Content starts
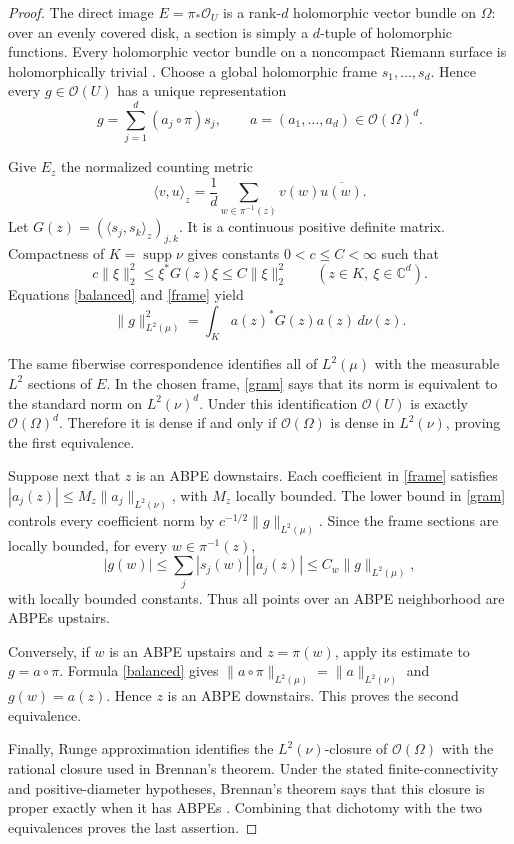 \documentclass[11pt]{article}
\newcommand{\OO}{\mathcal O}
\newcommand{\C}{\mathbb C}
\begin{document}
\begin{proof}
The direct image $E=\pi_*\OO_U$ is a rank-$d$ holomorphic vector bundle on
$\Omega$: over an evenly covered disk, a section is simply a $d$-tuple of
holomorphic functions. Every holomorphic vector bundle on a noncompact
Riemann surface is holomorphically trivial \cite[Section 30, in particular
Theorem 30.4]{Forster}. Choose a global holomorphic frame
$s_1,\ldots,s_d$. Hence every $g\in\OO(U)$ has a unique representation
\begin{equation}\label{frame}
 g=\sum_{j=1}^d (a_j\circ\pi)s_j,
 \qquad a=(a_1,\ldots,a_d)\in\OO(\Omega)^d.
\end{equation}

Give $E_z$ the normalized counting metric
\[
 \langle v,u\rangle_z=\frac1d
 \sum_{w\in\pi^{-1}(z)}v(w)\overline{u(w)}.
\]
Let $G(z)=(\langle s_j,s_k\rangle_z)_{j,k}$. It is a continuous positive
definite matrix. Compactness of $K=\operatorname{supp}\nu$ gives constants
$0<c\le C<\infty$ such that
\begin{equation}\label{gram}
 c\lVert\xi\rVert_2^2\le \xi^*G(z)\xi
 \le C\lVert\xi\rVert_2^2
 \qquad(z\in K,\ \xi\in\C^d).
\end{equation}
Equations \eqref{balanced} and \eqref{frame} yield
\begin{equation}\label{norm}
 \lVert g\rVert_{L^2(\mu)}^2
 =\int_K a(z)^*G(z)a(z)\,d\nu(z).
\end{equation}

The same fiberwise correspondence identifies all of $L^2(\mu)$ with the
measurable $L^2$ sections of $E$. In the chosen frame, \eqref{gram} says that
its norm is equivalent to the standard norm on $L^2(\nu)^d$. Under this
identification $\OO(U)$ is exactly $\OO(\Omega)^d$. Therefore it is dense if
and only if $\OO(\Omega)$ is dense in $L^2(\nu)$, proving the first
equivalence.

Suppose next that $z$ is an ABPE downstairs. Each coefficient in
\eqref{frame} satisfies
$|a_j(z)|\le M_z\lVert a_j\rVert_{L^2(\nu)}$, with $M_z$ locally bounded.
The lower bound in \eqref{gram} controls every coefficient norm by
$c^{-1/2}\lVert g\rVert_{L^2(\mu)}$. Since the frame sections are locally
bounded, for every $w\in\pi^{-1}(z)$,
\[
 |g(w)|\le \sum_j|s_j(w)|\,|a_j(z)|
 \le C_w\lVert g\rVert_{L^2(\mu)},
\]
with locally bounded constants. Thus all points over an ABPE neighborhood are
ABPEs upstairs.

Conversely, if $w$ is an ABPE upstairs and $z=\pi(w)$, apply its estimate to
$g=a\circ\pi$. Formula \eqref{balanced} gives
$\lVert a\circ\pi\rVert_{L^2(\mu)}=\lVert a\rVert_{L^2(\nu)}$ and
$g(w)=a(z)$. Hence $z$ is an ABPE downstairs. This proves the second
equivalence.

Finally, Runge approximation identifies the $L^2(\nu)$-closure of
$\OO(\Omega)$ with the rational closure used in Brennan's theorem. Under the
stated finite-connectivity and positive-diameter hypotheses, Brennan's
theorem says that this closure is proper exactly when it has ABPEs
\cite{Brennan,BP}. Combining that dichotomy with the two equivalences proves
the last assertion.
\end{proof}
\end{document}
Content ends
◆ ASSIGNMENT ◆
Each entry above should come back word for word, and no picture should come with it.

◆ PROBLEM SOLUTION ◆
 \documentclass[11pt]{article}
\newcommand{\OO}{\mathcal O}
\newcommand{\C}{\mathbb C}
\begin{document}
\begin{proof}
The direct image $E=\pi_*\OO_U$ is a rank-$d$ holomorphic vector bundle on
$\Omega$: over an evenly covered disk, a section is simply a $d$-tuple of
holomorphic functions. Every holomorphic vector bundle on a noncompact
Riemann surface is holomorphically trivial \cite[Section 30, in particular
Theorem 30.4]{Forster}. Choose a global holomorphic frame
$s_1,\ldots,s_d$. Hence every $g\in\OO(U)$ has a unique representation
\begin{equation}\label{frame}
 g=\sum_{j=1}^d (a_j\circ\pi)s_j,
 \qquad a=(a_1,\ldots,a_d)\in\OO(\Omega)^d.
\end{equation}

Give $E_z$ the normalized counting metric
\[
 \langle v,u\rangle_z=\frac1d
 \sum_{w\in\pi^{-1}(z)}v(w)\overline{u(w)}.
\]
Let $G(z)=(\langle s_j,s_k\rangle_z)_{j,k}$. It is a continuous positive
definite matrix. Compactness of $K=\operatorname{supp}\nu$ gives constants
$0<c\le C<\infty$ such that
\begin{equation}\label{gram}
 c\lVert\xi\rVert_2^2\le \xi^*G(z)\xi
 \le C\lVert\xi\rVert_2^2
 \qquad(z\in K,\ \xi\in\C^d).
\end{equation}
Equations \eqref{balanced} and \eqref{frame} yield
\begin{equation}\label{norm}
 \lVert g\rVert_{L^2(\mu)}^2
 =\int_K a(z)^*G(z)a(z)\,d\nu(z).
\end{equation}

The same fiberwise correspondence identifies all of $L^2(\mu)$ with the
measurable $L^2$ sections of $E$. In the chosen frame, \eqref{gram} says that
its norm is equivalent to the standard norm on $L^2(\nu)^d$. Under this
identification $\OO(U)$ is exactly $\OO(\Omega)^d$. Therefore it is dense if
and only if $\OO(\Omega)$ is dense in $L^2(\nu)$, proving the first
equivalence.

Suppose next that $z$ is an ABPE downstairs. Each coefficient in
\eqref{frame} satisfies
$|a_j(z)|\le M_z\lVert a_j\rVert_{L^2(\nu)}$, with $M_z$ locally bounded.
The lower bound in \eqref{gram} controls every coefficient norm by
$c^{-1/2}\lVert g\rVert_{L^2(\mu)}$. Since the frame sections are locally
bounded, for every $w\in\pi^{-1}(z)$,
\[
 |g(w)|\le \sum_j|s_j(w)|\,|a_j(z)|
 \le C_w\lVert g\rVert_{L^2(\mu)},
\]
with locally bounded constants. Thus all points over an ABPE neighborhood are
ABPEs upstairs.

Conversely, if $w$ is an ABPE upstairs and $z=\pi(w)$, apply its estimate to
$g=a\circ\pi$. Formula \eqref{balanced} gives
$\lVert a\circ\pi\rVert_{L^2(\mu)}=\lVert a\rVert_{L^2(\nu)}$ and
$g(w)=a(z)$. Hence $z$ is an ABPE downstairs. This proves the second
equivalence.

Finally, Runge approximation identifies the $L^2(\nu)$-closure of
$\OO(\Omega)$ with the rational closure used in Brennan's theorem. Under the
stated finite-connectivity and positive-diameter hypotheses, Brennan's
theorem says that this closure is proper exactly when it has ABPEs
\cite{Brennan,BP}. Combining that dichotomy with the two equivalences proves
the last assertion.
\end{proof}
\end{document}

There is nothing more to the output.